Read the entries that follow and give each one again precisely.

>>>

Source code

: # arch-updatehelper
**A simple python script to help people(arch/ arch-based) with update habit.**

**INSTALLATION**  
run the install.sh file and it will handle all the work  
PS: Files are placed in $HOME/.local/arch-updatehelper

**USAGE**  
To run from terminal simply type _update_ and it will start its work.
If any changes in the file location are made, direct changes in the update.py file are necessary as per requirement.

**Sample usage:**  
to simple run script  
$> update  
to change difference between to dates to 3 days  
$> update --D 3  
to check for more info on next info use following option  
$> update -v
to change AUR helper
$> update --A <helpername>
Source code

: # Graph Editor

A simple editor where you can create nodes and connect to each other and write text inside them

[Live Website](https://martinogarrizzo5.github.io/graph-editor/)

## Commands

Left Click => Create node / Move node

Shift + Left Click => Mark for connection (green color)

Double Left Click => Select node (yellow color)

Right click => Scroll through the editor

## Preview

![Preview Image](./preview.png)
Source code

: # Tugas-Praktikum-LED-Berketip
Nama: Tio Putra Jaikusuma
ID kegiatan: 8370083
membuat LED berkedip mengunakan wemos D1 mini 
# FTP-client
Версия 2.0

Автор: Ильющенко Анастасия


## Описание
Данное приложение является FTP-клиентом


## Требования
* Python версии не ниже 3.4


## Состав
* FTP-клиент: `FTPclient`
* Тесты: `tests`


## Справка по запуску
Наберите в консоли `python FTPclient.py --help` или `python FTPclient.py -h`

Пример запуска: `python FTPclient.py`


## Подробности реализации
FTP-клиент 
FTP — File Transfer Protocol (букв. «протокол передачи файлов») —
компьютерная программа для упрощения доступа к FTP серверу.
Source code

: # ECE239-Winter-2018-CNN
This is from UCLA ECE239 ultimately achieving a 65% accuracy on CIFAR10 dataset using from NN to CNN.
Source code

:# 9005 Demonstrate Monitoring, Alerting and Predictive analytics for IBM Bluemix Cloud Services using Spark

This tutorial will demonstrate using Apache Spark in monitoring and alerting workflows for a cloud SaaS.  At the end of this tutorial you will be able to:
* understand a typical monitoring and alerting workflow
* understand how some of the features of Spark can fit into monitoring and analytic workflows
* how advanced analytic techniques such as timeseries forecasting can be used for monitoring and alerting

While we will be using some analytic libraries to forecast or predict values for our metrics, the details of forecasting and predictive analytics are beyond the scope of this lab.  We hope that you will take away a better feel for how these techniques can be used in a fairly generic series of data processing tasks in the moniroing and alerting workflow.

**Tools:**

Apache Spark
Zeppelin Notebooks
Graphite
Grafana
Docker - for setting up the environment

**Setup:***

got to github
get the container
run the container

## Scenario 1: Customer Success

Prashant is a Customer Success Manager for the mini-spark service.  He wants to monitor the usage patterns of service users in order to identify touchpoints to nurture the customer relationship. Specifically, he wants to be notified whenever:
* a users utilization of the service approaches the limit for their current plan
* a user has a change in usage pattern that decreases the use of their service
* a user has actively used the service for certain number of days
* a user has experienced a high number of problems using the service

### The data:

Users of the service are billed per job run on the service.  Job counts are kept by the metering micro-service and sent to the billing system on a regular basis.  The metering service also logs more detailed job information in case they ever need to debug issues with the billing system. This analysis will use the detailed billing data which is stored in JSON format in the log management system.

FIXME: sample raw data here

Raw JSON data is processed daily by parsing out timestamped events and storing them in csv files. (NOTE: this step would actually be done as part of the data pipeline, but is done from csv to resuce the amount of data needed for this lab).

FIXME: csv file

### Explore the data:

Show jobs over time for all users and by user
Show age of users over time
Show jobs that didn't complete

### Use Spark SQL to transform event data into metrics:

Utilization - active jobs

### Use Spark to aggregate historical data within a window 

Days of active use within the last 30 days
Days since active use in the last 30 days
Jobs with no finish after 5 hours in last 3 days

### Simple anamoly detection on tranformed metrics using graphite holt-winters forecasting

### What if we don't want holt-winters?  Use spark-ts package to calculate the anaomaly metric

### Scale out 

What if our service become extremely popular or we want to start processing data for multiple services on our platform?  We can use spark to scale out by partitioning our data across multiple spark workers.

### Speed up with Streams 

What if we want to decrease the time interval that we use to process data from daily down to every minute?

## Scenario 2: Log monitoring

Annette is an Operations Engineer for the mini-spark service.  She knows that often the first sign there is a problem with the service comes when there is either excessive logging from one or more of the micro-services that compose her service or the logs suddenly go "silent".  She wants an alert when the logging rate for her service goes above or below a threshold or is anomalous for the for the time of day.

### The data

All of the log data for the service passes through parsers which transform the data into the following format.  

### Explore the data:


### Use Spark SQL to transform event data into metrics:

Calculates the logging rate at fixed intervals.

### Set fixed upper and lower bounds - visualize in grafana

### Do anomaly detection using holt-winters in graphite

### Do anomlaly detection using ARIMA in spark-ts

<<<

**Result**
Source code

: # arch-updatehelper
**A simple python script to help people(arch/ arch-based) with update habit.**

**INSTALLATION**  
run the install.sh file and it will handle all the work  
PS: Files are placed in $HOME/.local/arch-updatehelper

**USAGE**  
To run from terminal simply type _update_ and it will start its work.
If any changes in the file location are made, direct changes in the update.py file are necessary as per requirement.

**Sample usage:**  
to simple run script  
$> update  
to change difference between to dates to 3 days  
$> update --D 3  
to check for more info on next info use following option  
$> update -v
to change AUR helper
$> update --A <helpername>
Source code

: # Graph Editor

A simple editor where you can create nodes and connect to each other and write text inside them

[Live Website](https://martinogarrizzo5.github.io/graph-editor/)

## Commands

Left Click => Create node / Move node

Shift + Left Click => Mark for connection (green color)

Double Left Click => Select node (yellow color)

Right click => Scroll through the editor

## Preview

![Preview Image](./preview.png)
Source code

: # Tugas-Praktikum-LED-Berketip
Nama: Tio Putra Jaikusuma
ID kegiatan: 8370083
membuat LED berkedip mengunakan wemos D1 mini 
# FTP-client
Версия 2.0

Автор: Ильющенко Анастасия


## Описание
Данное приложение является FTP-клиентом


## Требования
* Python версии не ниже 3.4


## Состав
* FTP-клиент: `FTPclient`
* Тесты: `tests`


## Справка по запуску
Наберите в консоли `python FTPclient.py --help` или `python FTPclient.py -h`

Пример запуска: `python FTPclient.py`


## Подробности реализации
FTP-клиент 
FTP — File Transfer Protocol (букв. «протокол передачи файлов») —
компьютерная программа для упрощения доступа к FTP серверу.
Source code

: # ECE239-Winter-2018-CNN
This is from UCLA ECE239 ultimately achieving a 65% accuracy on CIFAR10 dataset using from NN to CNN.
Source code

:# 9005 Demonstrate Monitoring, Alerting and Predictive analytics for IBM Bluemix Cloud Services using Spark

This tutorial will demonstrate using Apache Spark in monitoring and alerting workflows for a cloud SaaS.  At the end of this tutorial you will be able to:
* understand a typical monitoring and alerting workflow
* understand how some of the features of Spark can fit into monitoring and analytic workflows
* how advanced analytic techniques such as timeseries forecasting can be used for monitoring and alerting

While we will be using some analytic libraries to forecast or predict values for our metrics, the details of forecasting and predictive analytics are beyond the scope of this lab.  We hope that you will take away a better feel for how these techniques can be used in a fairly generic series of data processing tasks in the moniroing and alerting workflow.

**Tools:**

Apache Spark
Zeppelin Notebooks
Graphite
Grafana
Docker - for setting up the environment

**Setup:***

got to github
get the container
run the container

## Scenario 1: Customer Success

Prashant is a Customer Success Manager for the mini-spark service.  He wants to monitor the usage patterns of service users in order to identify touchpoints to nurture the customer relationship. Specifically, he wants to be notified whenever:
* a users utilization of the service approaches the limit for their current plan
* a user has a change in usage pattern that decreases the use of their service
* a user has actively used the service for certain number of days
* a user has experienced a high number of problems using the service

### The data:

Users of the service are billed per job run on the service.  Job counts are kept by the metering micro-service and sent to the billing system on a regular basis.  The metering service also logs more detailed job information in case they ever need to debug issues with the billing system. This analysis will use the detailed billing data which is stored in JSON format in the log management system.

FIXME: sample raw data here

Raw JSON data is processed daily by parsing out timestamped events and storing them in csv files. (NOTE: this step would actually be done as part of the data pipeline, but is done from csv to resuce the amount of data needed for this lab).

FIXME: csv file

### Explore the data:

Show jobs over time for all users and by user
Show age of users over time
Show jobs that didn't complete

### Use Spark SQL to transform event data into metrics:

Utilization - active jobs

### Use Spark to aggregate historical data within a window 

Days of active use within the last 30 days
Days since active use in the last 30 days
Jobs with no finish after 5 hours in last 3 days

### Simple anamoly detection on tranformed metrics using graphite holt-winters forecasting

### What if we don't want holt-winters?  Use spark-ts package to calculate the anaomaly metric

### Scale out 

What if our service become extremely popular or we want to start processing data for multiple services on our platform?  We can use spark to scale out by partitioning our data across multiple spark workers.

### Speed up with Streams 

What if we want to decrease the time interval that we use to process data from daily down to every minute?

## Scenario 2: Log monitoring

Annette is an Operations Engineer for the mini-spark service.  She knows that often the first sign there is a problem with the service comes when there is either excessive logging from one or more of the micro-services that compose her service or the logs suddenly go "silent".  She wants an alert when the logging rate for her service goes above or below a threshold or is anomalous for the for the time of day.

### The data

All of the log data for the service passes through parsers which transform the data into the following format.  

### Explore the data:


### Use Spark SQL to transform event data into metrics:

Calculates the logging rate at fixed intervals.

### Set fixed upper and lower bounds - visualize in grafana

### Do anomaly detection using holt-winters in graphite

### Do anomlaly detection using ARIMA in spark-ts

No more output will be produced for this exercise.